Rich Hofmann: Eagles better get Peters back quickly

October 19, 2009
  • Injury Jason Peters exhorts replacement King Durlap.

OAKLAND - If you are going to soil the carpet in the National Football League, you at least want to do it against a team from the other conference so as not to damage your playoff tiebreakers too badly. And, well, that pretty much sums up the good news for the Eagles yesterday.

The rest of it was abysmal.

And this one really is on Andy

Reid.

On a day when quarterback Donovan McNabb channeled Chris Webber, trying to call a timeout he didn't have; a day when Jeremiah Trotter was sadly exposed in his comeback efforts at middle linebacker; a day when it somehow happened that left tackle Jason Peters became the linchpin of the entire Eagles offense, it was still up to this head coach to find a way to maximize his team's chances of beating the sorry, forlorn, derided, dismal Oakland Raiders.

Instead, the Eagles couldn't protect the quarterback, called a quarter-million pass plays anyway, lost by 13-9 to a previously terrible team, a freak show of a team, and raised nagging questions to the level of legitimate doubts.

This really was as bad as it gets.

"It was very disappointing, man, because we're so much better," said Peters, who injured his left knee in the first quarter. "We're so much better than that. It was disappointing just watching that. I wish I could be out there with them. If we were going to struggle, I wanted to struggle with them. It was disappointing sitting on the sideline."

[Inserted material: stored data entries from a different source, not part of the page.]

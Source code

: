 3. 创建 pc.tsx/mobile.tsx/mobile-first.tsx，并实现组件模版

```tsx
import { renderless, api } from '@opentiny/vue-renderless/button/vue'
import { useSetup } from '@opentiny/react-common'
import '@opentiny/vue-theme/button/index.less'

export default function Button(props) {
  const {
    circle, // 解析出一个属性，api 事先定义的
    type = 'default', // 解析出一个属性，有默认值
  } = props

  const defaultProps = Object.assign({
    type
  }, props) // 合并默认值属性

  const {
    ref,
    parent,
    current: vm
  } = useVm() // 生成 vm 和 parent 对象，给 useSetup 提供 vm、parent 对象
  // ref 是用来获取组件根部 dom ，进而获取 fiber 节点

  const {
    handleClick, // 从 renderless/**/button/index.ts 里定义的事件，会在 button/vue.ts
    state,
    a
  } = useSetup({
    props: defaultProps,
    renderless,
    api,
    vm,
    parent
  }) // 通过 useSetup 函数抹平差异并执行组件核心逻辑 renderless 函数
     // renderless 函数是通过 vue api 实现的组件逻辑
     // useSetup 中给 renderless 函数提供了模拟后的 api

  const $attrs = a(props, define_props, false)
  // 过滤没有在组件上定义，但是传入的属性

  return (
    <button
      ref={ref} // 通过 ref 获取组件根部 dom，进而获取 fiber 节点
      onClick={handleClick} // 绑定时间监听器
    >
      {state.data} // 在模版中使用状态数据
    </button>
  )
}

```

Peters is having an MRI on his left knee sometime today. (The initial X-rays were negative.) He says he is hoping to play next Monday night against the Washington Redskins. By the time he got hurt, on the first play of the Eagles' third series, the evidence already existed that the Raiders were going to blitz more and stunt more and try to pressure the quarterback more than they had shown on film. As right tackle Winston Justice said, "They weren't really a team that blitzed as much as they blitzed us. It was a shock."

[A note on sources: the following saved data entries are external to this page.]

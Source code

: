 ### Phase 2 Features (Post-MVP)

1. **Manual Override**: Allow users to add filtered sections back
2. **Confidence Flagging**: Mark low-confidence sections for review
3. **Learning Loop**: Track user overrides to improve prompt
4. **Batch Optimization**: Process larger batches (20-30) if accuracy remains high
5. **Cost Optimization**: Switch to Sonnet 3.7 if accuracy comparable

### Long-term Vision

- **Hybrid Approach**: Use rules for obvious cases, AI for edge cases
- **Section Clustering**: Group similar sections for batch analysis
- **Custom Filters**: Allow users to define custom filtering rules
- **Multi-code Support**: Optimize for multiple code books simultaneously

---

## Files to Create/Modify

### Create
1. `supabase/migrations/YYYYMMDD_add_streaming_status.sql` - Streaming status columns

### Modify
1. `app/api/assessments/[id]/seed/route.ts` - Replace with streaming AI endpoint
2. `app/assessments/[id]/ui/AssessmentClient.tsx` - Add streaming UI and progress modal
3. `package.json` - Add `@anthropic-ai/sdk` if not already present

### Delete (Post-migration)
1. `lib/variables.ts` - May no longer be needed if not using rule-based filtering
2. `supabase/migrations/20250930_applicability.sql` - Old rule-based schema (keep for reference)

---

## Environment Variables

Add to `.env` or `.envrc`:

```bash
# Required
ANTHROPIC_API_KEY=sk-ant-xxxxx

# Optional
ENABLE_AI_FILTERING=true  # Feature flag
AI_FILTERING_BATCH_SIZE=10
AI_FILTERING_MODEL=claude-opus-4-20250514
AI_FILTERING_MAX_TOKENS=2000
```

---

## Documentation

But an issue became The Issue almost immediately after King Dunlap came in to replace Peters. It wasn't all Dunlap's fault, although he did have his hands full with the Raiders' Richard Seymour. The truth is, the whole delicate structure crumbled without Peters. A lot of the pressure came on stunts up the middle.

As Dunlap said, "Seymour is a Pro Bowler, a really good guy. I didn't feel I was thrown in the fire. I always have to be ready . . . I have to be ready when my time is called. I did all right - I just have to get better."